**WHAT IS EXPECTED:**
Each line below should be set down again unchanged.

**DATA FOR THIS EXERCISE:**
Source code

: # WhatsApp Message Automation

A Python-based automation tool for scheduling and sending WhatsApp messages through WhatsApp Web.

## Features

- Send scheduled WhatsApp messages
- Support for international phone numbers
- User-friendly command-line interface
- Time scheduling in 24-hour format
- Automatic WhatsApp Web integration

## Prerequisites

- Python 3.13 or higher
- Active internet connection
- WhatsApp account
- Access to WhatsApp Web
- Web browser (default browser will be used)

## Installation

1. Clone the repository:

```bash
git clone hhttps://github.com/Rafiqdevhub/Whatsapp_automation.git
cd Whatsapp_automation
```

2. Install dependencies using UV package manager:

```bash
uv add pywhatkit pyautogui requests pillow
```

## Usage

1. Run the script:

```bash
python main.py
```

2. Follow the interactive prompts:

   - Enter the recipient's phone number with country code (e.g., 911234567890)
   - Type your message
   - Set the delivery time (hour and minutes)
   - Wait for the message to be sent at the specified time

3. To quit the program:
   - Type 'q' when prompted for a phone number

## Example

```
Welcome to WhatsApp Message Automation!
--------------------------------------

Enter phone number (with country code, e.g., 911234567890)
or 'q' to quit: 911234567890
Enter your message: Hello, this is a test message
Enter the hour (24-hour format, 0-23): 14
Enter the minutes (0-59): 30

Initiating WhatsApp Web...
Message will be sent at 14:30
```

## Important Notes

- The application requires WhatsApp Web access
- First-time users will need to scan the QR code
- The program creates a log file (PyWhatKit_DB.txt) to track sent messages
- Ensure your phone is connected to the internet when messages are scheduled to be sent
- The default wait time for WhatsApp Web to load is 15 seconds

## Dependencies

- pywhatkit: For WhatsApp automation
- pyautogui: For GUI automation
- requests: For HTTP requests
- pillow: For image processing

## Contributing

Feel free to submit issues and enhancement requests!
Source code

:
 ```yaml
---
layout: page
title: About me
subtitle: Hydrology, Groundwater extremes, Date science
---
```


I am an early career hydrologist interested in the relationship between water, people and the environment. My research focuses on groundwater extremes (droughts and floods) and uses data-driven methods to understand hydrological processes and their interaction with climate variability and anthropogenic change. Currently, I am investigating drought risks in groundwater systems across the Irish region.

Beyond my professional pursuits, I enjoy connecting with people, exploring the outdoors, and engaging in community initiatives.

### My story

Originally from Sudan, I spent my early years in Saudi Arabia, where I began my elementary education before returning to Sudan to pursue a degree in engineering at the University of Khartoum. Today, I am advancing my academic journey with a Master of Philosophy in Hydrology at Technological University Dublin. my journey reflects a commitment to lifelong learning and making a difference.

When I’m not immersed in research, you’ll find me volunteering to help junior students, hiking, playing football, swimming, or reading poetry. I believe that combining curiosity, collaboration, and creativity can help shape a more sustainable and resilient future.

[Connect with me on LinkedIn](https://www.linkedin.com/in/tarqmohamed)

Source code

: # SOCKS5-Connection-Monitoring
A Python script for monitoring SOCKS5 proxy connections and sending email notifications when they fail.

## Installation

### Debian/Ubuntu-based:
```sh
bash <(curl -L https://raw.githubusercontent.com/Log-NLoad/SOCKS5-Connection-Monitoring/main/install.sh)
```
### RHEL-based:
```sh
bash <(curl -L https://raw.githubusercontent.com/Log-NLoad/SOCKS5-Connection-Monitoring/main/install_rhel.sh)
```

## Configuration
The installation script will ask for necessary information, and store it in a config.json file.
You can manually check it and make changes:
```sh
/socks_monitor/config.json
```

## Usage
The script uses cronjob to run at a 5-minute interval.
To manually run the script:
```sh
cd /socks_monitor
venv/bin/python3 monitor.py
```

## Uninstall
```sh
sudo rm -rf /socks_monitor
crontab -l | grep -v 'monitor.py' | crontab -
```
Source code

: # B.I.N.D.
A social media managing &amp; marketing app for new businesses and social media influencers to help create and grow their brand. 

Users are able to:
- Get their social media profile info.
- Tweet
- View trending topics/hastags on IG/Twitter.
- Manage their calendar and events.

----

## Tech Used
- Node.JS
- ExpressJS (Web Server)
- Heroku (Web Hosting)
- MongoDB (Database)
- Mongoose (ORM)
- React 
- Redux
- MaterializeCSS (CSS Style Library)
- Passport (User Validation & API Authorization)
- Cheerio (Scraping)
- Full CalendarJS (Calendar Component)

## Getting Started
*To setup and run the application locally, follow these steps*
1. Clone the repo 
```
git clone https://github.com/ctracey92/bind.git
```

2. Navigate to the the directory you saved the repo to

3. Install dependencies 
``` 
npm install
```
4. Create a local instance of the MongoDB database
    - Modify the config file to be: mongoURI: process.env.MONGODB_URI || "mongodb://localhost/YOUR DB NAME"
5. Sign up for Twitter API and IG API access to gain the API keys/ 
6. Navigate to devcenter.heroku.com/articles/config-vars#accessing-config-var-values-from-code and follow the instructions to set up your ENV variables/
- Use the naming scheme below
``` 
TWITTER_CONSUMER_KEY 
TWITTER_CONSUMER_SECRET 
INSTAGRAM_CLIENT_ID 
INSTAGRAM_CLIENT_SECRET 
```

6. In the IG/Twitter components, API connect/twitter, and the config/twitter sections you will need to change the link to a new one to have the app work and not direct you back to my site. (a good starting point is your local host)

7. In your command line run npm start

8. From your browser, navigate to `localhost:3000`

**ANSWER SECTION:**
Source code

: # WhatsApp Message Automation

A Python-based automation tool for scheduling and sending WhatsApp messages through WhatsApp Web.

## Features

- Send scheduled WhatsApp messages
- Support for international phone numbers
- User-friendly command-line interface
- Time scheduling in 24-hour format
- Automatic WhatsApp Web integration

## Prerequisites

- Python 3.13 or higher
- Active internet connection
- WhatsApp account
- Access to WhatsApp Web
- Web browser (default browser will be used)

## Installation

1. Clone the repository:

```bash
git clone hhttps://github.com/Rafiqdevhub/Whatsapp_automation.git
cd Whatsapp_automation
```

2. Install dependencies using UV package manager:

```bash
uv add pywhatkit pyautogui requests pillow
```

## Usage

1. Run the script:

```bash
python main.py
```

2. Follow the interactive prompts:

   - Enter the recipient's phone number with country code (e.g., 911234567890)
   - Type your message
   - Set the delivery time (hour and minutes)
   - Wait for the message to be sent at the specified time

3. To quit the program:
   - Type 'q' when prompted for a phone number

## Example

```
Welcome to WhatsApp Message Automation!
--------------------------------------

Enter phone number (with country code, e.g., 911234567890)
or 'q' to quit: 911234567890
Enter your message: Hello, this is a test message
Enter the hour (24-hour format, 0-23): 14
Enter the minutes (0-59): 30

Initiating WhatsApp Web...
Message will be sent at 14:30
```

## Important Notes

- The application requires WhatsApp Web access
- First-time users will need to scan the QR code
- The program creates a log file (PyWhatKit_DB.txt) to track sent messages
- Ensure your phone is connected to the internet when messages are scheduled to be sent
- The default wait time for WhatsApp Web to load is 15 seconds

## Dependencies

- pywhatkit: For WhatsApp automation
- pyautogui: For GUI automation
- requests: For HTTP requests
- pillow: For image processing

## Contributing

Feel free to submit issues and enhancement requests!
Source code

:
 ```yaml
---
layout: page
title: About me
subtitle: Hydrology, Groundwater extremes, Date science
---
```


I am an early career hydrologist interested in the relationship between water, people and the environment. My research focuses on groundwater extremes (droughts and floods) and uses data-driven methods to understand hydrological processes and their interaction with climate variability and anthropogenic change. Currently, I am investigating drought risks in groundwater systems across the Irish region.

Beyond my professional pursuits, I enjoy connecting with people, exploring the outdoors, and engaging in community initiatives.

### My story

Originally from Sudan, I spent my early years in Saudi Arabia, where I began my elementary education before returning to Sudan to pursue a degree in engineering at the University of Khartoum. Today, I am advancing my academic journey with a Master of Philosophy in Hydrology at Technological University Dublin. my journey reflects a commitment to lifelong learning and making a difference.

When I’m not immersed in research, you’ll find me volunteering to help junior students, hiking, playing football, swimming, or reading poetry. I believe that combining curiosity, collaboration, and creativity can help shape a more sustainable and resilient future.

[Connect with me on LinkedIn](https://www.linkedin.com/in/tarqmohamed)

Source code

: # SOCKS5-Connection-Monitoring
A Python script for monitoring SOCKS5 proxy connections and sending email notifications when they fail.

## Installation

### Debian/Ubuntu-based:
```sh
bash <(curl -L https://raw.githubusercontent.com/Log-NLoad/SOCKS5-Connection-Monitoring/main/install.sh)
```
### RHEL-based:
```sh
bash <(curl -L https://raw.githubusercontent.com/Log-NLoad/SOCKS5-Connection-Monitoring/main/install_rhel.sh)
```

## Configuration
The installation script will ask for necessary information, and store it in a config.json file.
You can manually check it and make changes:
```sh
/socks_monitor/config.json
```

## Usage
The script uses cronjob to run at a 5-minute interval.
To manually run the script:
```sh
cd /socks_monitor
venv/bin/python3 monitor.py
```

## Uninstall
```sh
sudo rm -rf /socks_monitor
crontab -l | grep -v 'monitor.py' | crontab -
```
Source code

: # B.I.N.D.
A social media managing &amp; marketing app for new businesses and social media influencers to help create and grow their brand. 

Users are able to:
- Get their social media profile info.
- Tweet
- View trending topics/hastags on IG/Twitter.
- Manage their calendar and events.

----

## Tech Used
- Node.JS
- ExpressJS (Web Server)
- Heroku (Web Hosting)
- MongoDB (Database)
- Mongoose (ORM)
- React 
- Redux
- MaterializeCSS (CSS Style Library)
- Passport (User Validation & API Authorization)
- Cheerio (Scraping)
- Full CalendarJS (Calendar Component)

## Getting Started
*To setup and run the application locally, follow these steps*
1. Clone the repo 
```
git clone https://github.com/ctracey92/bind.git
```

2. Navigate to the the directory you saved the repo to

3. Install dependencies 
``` 
npm install
```
4. Create a local instance of the MongoDB database
    - Modify the config file to be: mongoURI: process.env.MONGODB_URI || "mongodb://localhost/YOUR DB NAME"
5. Sign up for Twitter API and IG API access to gain the API keys/ 
6. Navigate to devcenter.heroku.com/articles/config-vars#accessing-config-var-values-from-code and follow the instructions to set up your ENV variables/
- Use the naming scheme below
``` 
TWITTER_CONSUMER_KEY 
TWITTER_CONSUMER_SECRET 
INSTAGRAM_CLIENT_ID 
INSTAGRAM_CLIENT_SECRET 
```

6. In the IG/Twitter components, API connect/twitter, and the config/twitter sections you will need to change the link to a new one to have the app work and not direct you back to my site. (a good starting point is your local host)

7. In your command line run npm start

8. From your browser, navigate to `localhost:3000`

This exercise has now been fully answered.